Most scraping workflows start the same way: you open a terminal and try to pull data from a URL. Maybe you reach for curl, maybe a Python script. It works for one page. Then you need a hundred pages. Then ten thousand. Suddenly you’re dealing with rate limits, anti-bot detection, retries, and output formatting, all before you’ve touched the actual data you wanted.
The Spider CLI is built to handle that entire curve. One binary, written in Rust, that goes from scraping a single page to crawling entire domains with cloud-backed proxy rotation and anti-bot bypass. No Python environment to manage, no Docker containers to spin up.
This guide walks through every crawl mode with real output from real sites. By the end, you’ll know exactly which mode to reach for and why.
Install
Spider ships as a single Rust binary. If you have Cargo installed:
cargo install spider_cli
Verify it’s working:
spider --version
That’s it. No runtime dependencies, no config files, no setup wizard.
Your first crawl
The simplest thing you can do is crawl a site and see what links it finds:
spider -u https://choosealicense.com --limit 5 -v crawl -o
The -v flag shows each fetch as it happens, and -o prints the discovered links to stdout:
fetch https://choosealicense.com
fetch https://choosealicense.com/licenses/gpl-3.0/
fetch https://choosealicense.com/licenses/
fetch https://choosealicense.com/licenses/mit/
fetch https://choosealicense.com/community/
https://choosealicense.com
https://choosealicense.com/community/
https://choosealicense.com/licenses/
https://choosealicense.com/licenses/mit/
https://choosealicense.com/licenses/gpl-3.0/
Five URLs, fetched concurrently, in under a second. The crawler discovered all outbound links from the homepage and followed them up to the limit. This is the foundation everything else builds on.
Scraping: getting the content
Crawling finds links. Scraping gets the content. The scrape command returns structured JSONL with the page content, status code, and URL for every page:
spider -u https://quotes.toscrape.com --limit 1 \
--return-format markdown \
scrape --output-html
{
"content": "Quotes to Scrape\n# Quotes to Scrape\n\"The world as we have created it is a process of our thinking.
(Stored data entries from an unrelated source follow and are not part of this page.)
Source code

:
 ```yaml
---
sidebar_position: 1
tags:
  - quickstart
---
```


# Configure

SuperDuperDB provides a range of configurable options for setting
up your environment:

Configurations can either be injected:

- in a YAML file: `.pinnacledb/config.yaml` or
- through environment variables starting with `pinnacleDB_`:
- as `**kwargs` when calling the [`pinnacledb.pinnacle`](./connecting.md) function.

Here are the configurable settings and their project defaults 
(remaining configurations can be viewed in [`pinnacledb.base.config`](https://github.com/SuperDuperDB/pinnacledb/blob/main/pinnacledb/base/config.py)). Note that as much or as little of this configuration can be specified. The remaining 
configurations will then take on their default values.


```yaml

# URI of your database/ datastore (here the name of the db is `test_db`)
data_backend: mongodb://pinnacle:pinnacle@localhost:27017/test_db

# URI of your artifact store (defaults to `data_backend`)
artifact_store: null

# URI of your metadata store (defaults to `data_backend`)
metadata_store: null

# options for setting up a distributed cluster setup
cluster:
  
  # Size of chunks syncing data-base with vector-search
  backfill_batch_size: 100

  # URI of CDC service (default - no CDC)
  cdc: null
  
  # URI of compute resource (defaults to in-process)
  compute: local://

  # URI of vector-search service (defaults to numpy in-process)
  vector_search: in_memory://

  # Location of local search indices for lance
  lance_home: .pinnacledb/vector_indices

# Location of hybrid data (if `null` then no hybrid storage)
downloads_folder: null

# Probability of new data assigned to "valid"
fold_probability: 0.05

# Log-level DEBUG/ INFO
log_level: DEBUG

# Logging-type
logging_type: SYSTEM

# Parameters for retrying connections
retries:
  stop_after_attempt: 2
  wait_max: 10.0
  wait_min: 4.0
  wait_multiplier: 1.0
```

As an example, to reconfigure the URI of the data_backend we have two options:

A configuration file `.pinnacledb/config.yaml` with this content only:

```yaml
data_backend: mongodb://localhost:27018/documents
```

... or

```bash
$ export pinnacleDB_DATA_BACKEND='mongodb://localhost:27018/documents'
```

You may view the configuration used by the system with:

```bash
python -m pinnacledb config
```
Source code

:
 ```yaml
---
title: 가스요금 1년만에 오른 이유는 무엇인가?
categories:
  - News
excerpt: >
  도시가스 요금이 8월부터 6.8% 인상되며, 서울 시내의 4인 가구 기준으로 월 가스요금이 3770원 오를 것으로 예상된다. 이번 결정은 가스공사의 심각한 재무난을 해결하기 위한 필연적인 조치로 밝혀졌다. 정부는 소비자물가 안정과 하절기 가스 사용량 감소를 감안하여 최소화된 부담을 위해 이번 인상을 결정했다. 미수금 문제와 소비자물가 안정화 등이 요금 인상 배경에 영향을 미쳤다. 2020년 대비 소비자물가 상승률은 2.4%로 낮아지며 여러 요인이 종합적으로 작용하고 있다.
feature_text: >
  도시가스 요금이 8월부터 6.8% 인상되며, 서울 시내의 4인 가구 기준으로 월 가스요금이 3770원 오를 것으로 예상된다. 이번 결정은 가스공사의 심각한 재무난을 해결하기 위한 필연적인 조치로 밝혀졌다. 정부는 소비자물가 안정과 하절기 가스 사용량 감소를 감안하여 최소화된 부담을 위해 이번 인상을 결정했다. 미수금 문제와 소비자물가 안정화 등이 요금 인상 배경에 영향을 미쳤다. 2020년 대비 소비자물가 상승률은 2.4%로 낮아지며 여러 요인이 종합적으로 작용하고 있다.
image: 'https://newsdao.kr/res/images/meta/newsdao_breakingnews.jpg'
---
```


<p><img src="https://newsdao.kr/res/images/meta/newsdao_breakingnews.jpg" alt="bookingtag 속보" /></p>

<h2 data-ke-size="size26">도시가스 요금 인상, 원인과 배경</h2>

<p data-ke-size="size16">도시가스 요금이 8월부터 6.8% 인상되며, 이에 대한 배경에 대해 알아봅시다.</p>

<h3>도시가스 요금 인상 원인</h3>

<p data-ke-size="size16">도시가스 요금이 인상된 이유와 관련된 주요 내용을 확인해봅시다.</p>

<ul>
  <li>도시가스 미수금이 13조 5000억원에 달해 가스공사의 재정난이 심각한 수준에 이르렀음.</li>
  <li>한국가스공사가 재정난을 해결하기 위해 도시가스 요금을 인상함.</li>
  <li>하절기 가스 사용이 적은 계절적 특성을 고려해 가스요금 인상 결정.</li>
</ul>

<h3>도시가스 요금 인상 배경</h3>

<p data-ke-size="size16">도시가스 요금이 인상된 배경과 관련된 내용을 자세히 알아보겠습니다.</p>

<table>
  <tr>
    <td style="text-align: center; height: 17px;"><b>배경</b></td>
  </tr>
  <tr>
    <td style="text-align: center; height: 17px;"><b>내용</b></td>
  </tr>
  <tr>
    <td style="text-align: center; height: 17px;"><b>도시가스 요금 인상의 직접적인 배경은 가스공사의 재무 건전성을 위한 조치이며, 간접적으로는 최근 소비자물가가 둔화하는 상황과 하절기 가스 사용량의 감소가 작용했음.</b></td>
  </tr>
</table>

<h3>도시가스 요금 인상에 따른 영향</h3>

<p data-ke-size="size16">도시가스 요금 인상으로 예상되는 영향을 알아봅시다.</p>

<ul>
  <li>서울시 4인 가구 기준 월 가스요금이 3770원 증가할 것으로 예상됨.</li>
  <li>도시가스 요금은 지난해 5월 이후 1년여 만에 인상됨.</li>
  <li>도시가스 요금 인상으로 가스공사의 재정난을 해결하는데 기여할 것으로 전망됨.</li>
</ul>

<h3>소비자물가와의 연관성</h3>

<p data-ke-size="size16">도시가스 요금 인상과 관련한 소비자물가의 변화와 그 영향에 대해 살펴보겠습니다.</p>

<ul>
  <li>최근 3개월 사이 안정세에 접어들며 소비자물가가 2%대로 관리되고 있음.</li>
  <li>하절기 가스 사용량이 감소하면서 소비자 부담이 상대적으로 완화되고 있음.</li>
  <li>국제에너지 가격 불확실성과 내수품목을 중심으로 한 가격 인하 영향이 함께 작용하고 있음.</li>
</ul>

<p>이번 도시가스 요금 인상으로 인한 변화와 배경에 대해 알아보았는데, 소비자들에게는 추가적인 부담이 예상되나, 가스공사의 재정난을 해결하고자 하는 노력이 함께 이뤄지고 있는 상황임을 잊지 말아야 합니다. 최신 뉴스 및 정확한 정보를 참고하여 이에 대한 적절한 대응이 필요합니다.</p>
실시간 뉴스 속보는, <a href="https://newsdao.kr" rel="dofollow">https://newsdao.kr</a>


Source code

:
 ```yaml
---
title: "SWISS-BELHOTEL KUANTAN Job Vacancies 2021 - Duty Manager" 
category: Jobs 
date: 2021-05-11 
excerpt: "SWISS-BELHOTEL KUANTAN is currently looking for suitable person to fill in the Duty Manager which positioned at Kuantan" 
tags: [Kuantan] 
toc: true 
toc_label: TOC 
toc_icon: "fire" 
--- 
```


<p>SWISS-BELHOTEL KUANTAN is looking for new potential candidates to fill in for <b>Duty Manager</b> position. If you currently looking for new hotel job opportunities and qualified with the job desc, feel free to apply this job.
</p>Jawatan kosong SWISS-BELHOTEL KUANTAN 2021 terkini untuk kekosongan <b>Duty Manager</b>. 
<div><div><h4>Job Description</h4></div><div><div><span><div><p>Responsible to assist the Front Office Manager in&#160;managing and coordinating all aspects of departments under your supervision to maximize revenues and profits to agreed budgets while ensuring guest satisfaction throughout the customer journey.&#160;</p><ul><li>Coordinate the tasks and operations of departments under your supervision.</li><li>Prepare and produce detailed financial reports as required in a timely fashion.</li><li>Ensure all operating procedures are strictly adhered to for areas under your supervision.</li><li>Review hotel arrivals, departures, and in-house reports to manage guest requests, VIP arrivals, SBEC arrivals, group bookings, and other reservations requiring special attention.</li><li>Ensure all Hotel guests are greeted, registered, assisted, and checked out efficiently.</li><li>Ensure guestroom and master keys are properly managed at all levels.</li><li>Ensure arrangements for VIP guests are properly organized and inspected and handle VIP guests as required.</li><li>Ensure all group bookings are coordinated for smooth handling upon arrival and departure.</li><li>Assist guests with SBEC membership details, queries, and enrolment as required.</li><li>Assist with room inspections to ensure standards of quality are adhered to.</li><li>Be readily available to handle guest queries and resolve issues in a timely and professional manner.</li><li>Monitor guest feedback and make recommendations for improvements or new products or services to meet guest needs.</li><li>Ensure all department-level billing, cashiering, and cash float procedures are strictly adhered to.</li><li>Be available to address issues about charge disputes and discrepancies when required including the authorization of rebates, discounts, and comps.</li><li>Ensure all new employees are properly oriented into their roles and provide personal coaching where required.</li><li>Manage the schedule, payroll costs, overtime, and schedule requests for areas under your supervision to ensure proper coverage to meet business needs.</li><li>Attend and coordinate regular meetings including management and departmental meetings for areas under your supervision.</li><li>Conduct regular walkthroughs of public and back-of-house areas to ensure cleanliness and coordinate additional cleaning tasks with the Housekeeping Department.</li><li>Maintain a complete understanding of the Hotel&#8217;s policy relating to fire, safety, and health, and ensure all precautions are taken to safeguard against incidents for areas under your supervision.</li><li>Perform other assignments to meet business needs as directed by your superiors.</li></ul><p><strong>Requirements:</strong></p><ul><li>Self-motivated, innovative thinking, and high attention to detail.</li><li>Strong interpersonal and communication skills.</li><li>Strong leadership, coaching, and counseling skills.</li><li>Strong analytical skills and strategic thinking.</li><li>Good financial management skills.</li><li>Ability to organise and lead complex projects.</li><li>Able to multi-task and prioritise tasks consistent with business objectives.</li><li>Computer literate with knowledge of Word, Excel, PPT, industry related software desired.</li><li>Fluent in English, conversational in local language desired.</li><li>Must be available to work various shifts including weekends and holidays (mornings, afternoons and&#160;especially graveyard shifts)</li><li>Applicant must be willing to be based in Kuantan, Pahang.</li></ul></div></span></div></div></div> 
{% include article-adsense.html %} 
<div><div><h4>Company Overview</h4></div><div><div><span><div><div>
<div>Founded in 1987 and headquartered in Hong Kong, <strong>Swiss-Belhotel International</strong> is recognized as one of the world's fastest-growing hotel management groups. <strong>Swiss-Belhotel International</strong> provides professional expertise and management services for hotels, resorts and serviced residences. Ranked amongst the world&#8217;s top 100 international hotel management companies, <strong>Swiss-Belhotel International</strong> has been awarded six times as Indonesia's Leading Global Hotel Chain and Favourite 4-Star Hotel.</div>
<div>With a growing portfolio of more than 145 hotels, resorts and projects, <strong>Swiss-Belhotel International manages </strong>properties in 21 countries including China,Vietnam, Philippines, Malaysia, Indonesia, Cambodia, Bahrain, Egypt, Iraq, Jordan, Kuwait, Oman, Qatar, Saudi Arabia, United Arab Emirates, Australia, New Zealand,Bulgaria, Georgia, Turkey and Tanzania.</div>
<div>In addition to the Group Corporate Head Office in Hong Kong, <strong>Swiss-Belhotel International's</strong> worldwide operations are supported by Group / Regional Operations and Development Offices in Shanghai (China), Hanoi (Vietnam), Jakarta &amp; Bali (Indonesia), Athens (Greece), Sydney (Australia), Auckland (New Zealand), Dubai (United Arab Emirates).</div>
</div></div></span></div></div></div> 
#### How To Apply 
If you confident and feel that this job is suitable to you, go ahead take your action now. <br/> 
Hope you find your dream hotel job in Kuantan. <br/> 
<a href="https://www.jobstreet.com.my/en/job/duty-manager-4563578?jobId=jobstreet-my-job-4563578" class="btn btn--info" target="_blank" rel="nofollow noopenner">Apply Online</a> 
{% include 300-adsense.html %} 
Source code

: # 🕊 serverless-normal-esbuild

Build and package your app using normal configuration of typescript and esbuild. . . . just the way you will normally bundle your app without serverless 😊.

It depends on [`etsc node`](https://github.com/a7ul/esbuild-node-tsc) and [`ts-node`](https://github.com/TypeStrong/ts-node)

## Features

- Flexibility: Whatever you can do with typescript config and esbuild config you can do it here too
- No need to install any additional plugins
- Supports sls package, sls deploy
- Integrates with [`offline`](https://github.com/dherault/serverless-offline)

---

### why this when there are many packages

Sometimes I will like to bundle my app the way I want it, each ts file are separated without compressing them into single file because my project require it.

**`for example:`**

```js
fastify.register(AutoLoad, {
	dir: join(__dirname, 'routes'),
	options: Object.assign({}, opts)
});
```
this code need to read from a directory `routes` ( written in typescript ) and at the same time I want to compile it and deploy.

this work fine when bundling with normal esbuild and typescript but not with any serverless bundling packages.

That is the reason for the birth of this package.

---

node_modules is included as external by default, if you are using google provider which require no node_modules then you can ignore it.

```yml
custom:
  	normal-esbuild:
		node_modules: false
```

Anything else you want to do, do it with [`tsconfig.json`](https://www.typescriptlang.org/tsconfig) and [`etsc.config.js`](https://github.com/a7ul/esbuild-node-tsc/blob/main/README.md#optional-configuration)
It cannot be changed without changing our thinking.\"\nby Albert Einstein\n...",
"headers": null,
"links": null,
"status_code": 200,
"url": "https://quotes.toscrape.com"
}
The --return-format flag controls the output transformation. Your options:
| Format | What you get | Good for |
|---|---|---|
raw | Original HTML | Parsing with your own tools |
markdown | Clean markdown | LLM context windows, RAG pipelines |
commonmark | Strict CommonMark | Documentation ingestion |
text | Plain text, no markup | Search indexing, text analysis |
xml | XML structure | Structured data pipelines |
For most AI workflows, markdown is the right choice. It strips navigation, scripts, and styling while preserving the content hierarchy. The output is clean enough to drop directly into a prompt.
Note: When you run with
--spider-cloud-mode, themarkdownformat is processed server-side by Spider Cloud, which produces noticeably cleaner output than the local transformation. The cloud pipeline applies smarter content detection, better nav/footer stripping, and tighter whitespace handling. If you’re feeding content into an LLM or embedding pipeline, the cloud markdown is worth the difference.
Controlling what gets crawled
Page limits
The --limit flag caps the total number of pages:
spider -u https://books.toscrape.com --limit 10 crawl -o
This crawls up to 10 pages and stops. Simple, predictable, good for testing.
Depth limits
Depth controls how far from the starting URL the crawler will go. A depth of 1 means “only pages linked from the homepage.” A depth of 2 means “pages linked from those pages, too.”
spider -u https://books.toscrape.com --limit 10 -d 2 -v crawl -o
fetch https://books.toscrape.com
fetch https://books.toscrape.com/index.html
fetch https://books.toscrape.com/catalogue/page-2.html
fetch https://books.toscrape.com/catalogue/page-3.html
fetch https://books.toscrape.com/catalogue/page-1.html
Depth is how you avoid crawling a 50,000-page site when you only need the top-level content. Set --limit for a hard cap and -d for structural control. Use both together for precise targeting.
Crawl budgets
Budgets give you path-level control. The syntax is path,limit pairs:
spider -u https://books.toscrape.com -B "catalogue,5" crawl -o
This allows up to 5 pages under /catalogue and unlimited pages elsewhere. You can set a global budget with *:
spider -u https://quotes.toscrape.com -B "*,1" \
--return-format markdown \
scrape --output-html
That fetches exactly one page, no matter how many links the crawler finds. Budgets are useful when you know the site structure and want specific sections without over-crawling.
Blacklisting paths
If there are paths you never want to touch:
spider -u https://example.com \
--blacklist-url "/admin,/api,/internal" \
crawl -o
Comma-separated URL patterns. Any link matching these patterns gets skipped.
Going remote with Spider Cloud
Local crawling hits a ceiling fast. Your residential IP gets blocked after a few hundred requests. JavaScript-heavy sites need a real browser. Anti-bot systems like Cloudflare and DataDome return challenge pages instead of content. You can try to solve each of these yourself, but you’ll end up building and maintaining proxy infrastructure, browser pools, and retry logic that has nothing to do with the data you actually want.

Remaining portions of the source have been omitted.